## How to complete this task:
For the word "vercel", return each line of the data in which it occurs.

## Provided information:
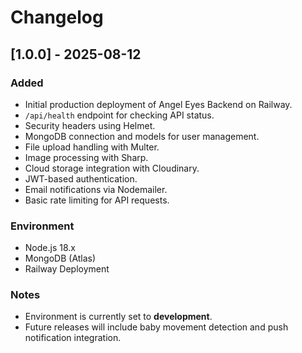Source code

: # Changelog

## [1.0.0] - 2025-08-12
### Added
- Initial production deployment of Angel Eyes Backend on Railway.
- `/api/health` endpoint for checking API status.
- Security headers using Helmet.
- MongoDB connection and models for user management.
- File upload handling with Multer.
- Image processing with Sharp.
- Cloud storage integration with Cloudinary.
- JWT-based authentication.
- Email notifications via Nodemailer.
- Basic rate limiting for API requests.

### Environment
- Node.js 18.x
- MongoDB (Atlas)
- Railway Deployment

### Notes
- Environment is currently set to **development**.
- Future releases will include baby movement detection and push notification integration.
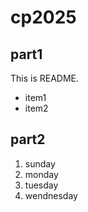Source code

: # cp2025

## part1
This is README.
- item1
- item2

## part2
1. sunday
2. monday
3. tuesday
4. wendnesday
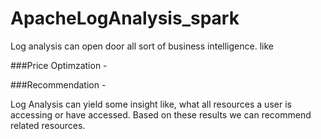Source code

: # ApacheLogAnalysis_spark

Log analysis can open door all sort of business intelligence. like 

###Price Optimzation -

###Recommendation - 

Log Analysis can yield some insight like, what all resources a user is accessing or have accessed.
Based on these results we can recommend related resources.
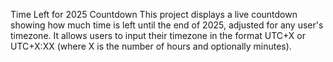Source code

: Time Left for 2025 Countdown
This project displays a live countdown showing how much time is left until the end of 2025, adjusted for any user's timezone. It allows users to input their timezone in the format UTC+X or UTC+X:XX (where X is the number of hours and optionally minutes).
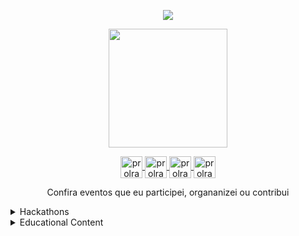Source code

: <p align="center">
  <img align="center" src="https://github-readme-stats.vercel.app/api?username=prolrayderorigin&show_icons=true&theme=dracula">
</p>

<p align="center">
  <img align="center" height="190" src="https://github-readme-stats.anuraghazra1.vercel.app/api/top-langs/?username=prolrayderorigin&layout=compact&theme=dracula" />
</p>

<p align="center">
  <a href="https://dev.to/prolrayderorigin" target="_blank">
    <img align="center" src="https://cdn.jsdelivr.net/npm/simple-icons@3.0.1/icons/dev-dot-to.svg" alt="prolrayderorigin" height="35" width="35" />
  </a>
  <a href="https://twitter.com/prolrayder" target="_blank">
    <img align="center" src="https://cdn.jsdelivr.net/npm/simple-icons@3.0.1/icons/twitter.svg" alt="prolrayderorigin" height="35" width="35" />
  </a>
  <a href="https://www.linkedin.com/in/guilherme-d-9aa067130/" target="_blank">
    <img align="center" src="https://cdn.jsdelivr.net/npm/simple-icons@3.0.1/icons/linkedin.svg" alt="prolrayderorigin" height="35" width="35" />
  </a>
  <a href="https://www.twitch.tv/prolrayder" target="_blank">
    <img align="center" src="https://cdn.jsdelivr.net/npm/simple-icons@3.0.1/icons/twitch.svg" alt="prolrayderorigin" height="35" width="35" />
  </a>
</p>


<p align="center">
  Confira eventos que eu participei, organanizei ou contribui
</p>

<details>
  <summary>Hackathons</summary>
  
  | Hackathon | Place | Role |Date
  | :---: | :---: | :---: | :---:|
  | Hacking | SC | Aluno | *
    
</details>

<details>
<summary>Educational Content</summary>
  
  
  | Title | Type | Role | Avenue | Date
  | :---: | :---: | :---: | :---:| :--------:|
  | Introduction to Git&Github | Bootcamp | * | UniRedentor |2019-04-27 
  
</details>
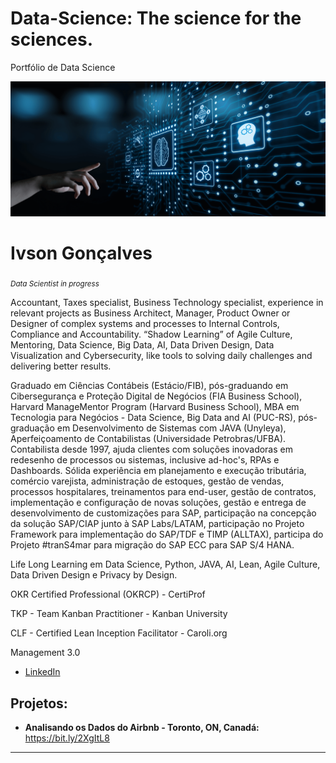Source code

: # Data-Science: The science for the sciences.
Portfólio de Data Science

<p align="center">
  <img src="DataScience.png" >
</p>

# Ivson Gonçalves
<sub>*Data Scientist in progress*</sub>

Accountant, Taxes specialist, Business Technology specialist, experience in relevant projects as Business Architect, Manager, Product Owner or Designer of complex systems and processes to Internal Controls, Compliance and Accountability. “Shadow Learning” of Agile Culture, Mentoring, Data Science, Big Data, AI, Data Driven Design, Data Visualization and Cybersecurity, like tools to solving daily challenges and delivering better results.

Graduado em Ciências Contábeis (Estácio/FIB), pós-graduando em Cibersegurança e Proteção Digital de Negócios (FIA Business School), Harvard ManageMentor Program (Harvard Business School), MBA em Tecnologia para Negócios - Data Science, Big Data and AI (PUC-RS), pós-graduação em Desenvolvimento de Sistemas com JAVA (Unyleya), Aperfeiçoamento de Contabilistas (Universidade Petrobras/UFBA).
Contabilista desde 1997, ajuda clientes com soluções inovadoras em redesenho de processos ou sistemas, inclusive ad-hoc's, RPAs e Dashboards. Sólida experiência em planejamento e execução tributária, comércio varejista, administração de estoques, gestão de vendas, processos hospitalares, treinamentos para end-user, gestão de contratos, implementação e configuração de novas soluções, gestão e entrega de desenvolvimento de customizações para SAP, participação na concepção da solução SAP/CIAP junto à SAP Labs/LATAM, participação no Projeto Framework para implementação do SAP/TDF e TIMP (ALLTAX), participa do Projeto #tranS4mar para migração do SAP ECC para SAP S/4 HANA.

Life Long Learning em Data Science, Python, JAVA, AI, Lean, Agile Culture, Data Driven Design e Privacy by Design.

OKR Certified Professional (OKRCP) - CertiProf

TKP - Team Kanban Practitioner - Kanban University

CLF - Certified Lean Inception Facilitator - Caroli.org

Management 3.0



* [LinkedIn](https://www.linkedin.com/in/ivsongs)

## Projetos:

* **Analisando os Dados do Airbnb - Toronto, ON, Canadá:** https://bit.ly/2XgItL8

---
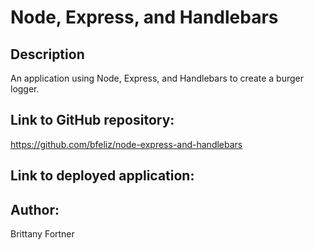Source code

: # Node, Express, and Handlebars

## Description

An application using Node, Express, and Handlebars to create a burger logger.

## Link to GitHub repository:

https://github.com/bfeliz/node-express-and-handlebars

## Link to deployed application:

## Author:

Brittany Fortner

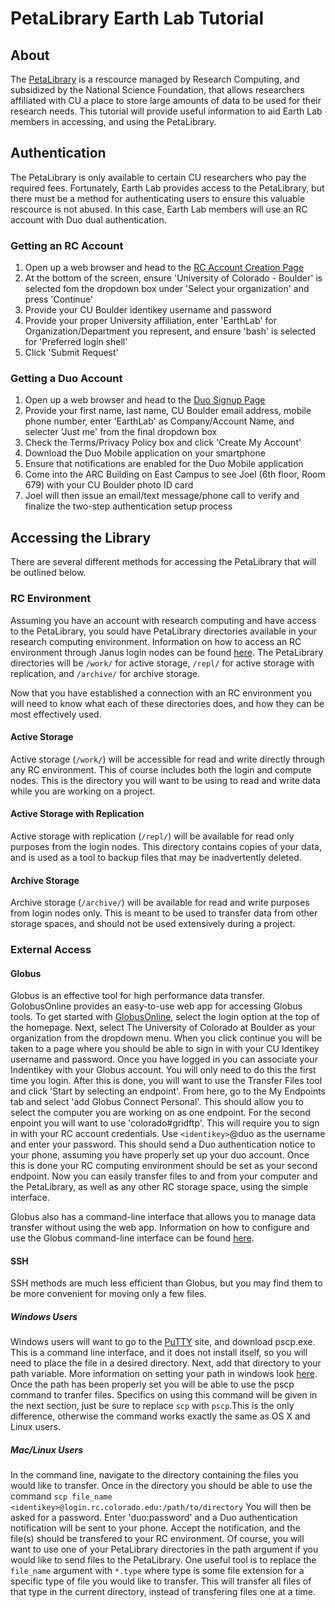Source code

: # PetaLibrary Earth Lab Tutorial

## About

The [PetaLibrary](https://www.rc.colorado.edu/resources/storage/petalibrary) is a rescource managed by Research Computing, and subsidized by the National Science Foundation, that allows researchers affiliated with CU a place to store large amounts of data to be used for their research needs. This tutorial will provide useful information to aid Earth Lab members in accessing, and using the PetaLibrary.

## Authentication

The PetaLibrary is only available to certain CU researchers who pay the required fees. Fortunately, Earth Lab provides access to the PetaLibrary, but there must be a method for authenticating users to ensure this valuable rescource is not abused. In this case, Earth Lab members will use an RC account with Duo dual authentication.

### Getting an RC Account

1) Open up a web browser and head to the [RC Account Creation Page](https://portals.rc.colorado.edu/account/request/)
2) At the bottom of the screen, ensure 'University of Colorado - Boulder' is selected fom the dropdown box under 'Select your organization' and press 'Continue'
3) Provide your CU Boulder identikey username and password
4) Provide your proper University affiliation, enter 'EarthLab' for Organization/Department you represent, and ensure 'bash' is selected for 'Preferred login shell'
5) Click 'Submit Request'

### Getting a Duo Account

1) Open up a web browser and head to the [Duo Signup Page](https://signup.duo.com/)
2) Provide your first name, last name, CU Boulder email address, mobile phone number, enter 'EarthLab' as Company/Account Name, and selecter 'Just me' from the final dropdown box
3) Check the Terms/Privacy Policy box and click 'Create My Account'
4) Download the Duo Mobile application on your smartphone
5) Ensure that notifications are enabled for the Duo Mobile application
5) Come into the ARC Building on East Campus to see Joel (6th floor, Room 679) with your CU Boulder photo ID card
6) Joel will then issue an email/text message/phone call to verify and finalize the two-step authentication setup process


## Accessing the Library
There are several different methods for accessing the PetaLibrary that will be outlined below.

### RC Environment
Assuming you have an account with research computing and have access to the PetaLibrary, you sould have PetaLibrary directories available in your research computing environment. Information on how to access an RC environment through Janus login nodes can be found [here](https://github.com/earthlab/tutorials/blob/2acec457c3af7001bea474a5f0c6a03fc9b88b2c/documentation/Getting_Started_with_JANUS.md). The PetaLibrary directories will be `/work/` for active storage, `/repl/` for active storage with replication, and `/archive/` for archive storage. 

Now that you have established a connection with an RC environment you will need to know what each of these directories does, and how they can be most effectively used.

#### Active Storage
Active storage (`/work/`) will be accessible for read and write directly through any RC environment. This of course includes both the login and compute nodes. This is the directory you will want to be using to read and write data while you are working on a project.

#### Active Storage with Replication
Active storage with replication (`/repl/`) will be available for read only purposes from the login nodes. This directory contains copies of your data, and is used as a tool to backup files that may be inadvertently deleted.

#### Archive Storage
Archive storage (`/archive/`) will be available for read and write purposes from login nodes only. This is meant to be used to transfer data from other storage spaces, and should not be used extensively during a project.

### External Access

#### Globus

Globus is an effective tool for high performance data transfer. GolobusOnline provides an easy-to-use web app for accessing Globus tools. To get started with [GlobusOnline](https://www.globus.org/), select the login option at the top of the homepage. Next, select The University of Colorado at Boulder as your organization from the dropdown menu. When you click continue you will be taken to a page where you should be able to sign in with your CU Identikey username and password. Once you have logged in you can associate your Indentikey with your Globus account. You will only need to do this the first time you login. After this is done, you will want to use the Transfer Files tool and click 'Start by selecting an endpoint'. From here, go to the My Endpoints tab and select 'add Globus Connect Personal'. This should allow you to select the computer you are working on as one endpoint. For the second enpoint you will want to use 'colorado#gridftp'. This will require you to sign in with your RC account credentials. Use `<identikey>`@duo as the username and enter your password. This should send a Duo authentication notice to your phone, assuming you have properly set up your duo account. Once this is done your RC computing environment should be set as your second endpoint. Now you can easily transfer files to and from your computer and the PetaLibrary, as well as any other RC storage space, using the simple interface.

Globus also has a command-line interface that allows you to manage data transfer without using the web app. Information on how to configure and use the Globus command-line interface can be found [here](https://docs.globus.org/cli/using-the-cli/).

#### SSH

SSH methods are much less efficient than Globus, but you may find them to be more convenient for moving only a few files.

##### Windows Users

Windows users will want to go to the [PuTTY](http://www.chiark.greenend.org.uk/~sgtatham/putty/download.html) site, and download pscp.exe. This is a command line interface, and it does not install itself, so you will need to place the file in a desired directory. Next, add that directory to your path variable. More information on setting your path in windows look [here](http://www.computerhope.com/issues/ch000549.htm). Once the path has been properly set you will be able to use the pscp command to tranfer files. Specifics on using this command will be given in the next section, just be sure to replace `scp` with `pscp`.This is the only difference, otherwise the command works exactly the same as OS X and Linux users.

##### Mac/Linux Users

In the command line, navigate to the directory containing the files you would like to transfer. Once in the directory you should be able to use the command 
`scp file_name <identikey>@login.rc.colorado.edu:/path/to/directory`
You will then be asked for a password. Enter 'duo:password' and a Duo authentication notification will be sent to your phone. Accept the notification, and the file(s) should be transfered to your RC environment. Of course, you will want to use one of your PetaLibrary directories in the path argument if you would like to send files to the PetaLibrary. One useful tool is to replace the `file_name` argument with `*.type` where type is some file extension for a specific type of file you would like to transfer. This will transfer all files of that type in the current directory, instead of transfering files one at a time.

## Answer for this exercise:
  <img align="center" src="https://github-readme-stats.vercel.app/api?username=prolrayderorigin&show_icons=true&theme=dracula">
  <img align="center" height="190" src="https://github-readme-stats.anuraghazra1.vercel.app/api/top-langs/?username=prolrayderorigin&layout=compact&theme=dracula" />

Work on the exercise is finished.